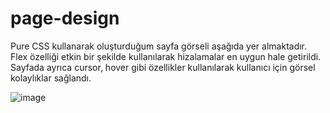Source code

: # page-design

Pure CSS kullanarak oluşturduğum sayfa görseli aşağıda yer almaktadır. Flex özelliği etkin bir şekilde kullanılarak hizalamalar en uygun hale getirildi.
Sayfada ayrıca cursor, hover gibi özellikler kullanılarak kullanıcı için görsel kolaylıklar sağlandı.


![image](https://github.com/aysemineokyay/page-design/assets/114666477/31c59616-7400-4f37-a0bd-6c3079574273)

What you have to do
The records above must be output exactly, except for the pictures.

Solution to this task
Source code

: # page-design

Pure CSS kullanarak oluşturduğum sayfa görseli aşağıda yer almaktadır. Flex özelliği etkin bir şekilde kullanılarak hizalamalar en uygun hale getirildi.
Sayfada ayrıca cursor, hover gibi özellikler kullanılarak kullanıcı için görsel kolaylıklar sağlandı.


![image](https://github.com/aysemineokyay/page-design/assets/114666477/31c59616-7400-4f37-a0bd-6c3079574273)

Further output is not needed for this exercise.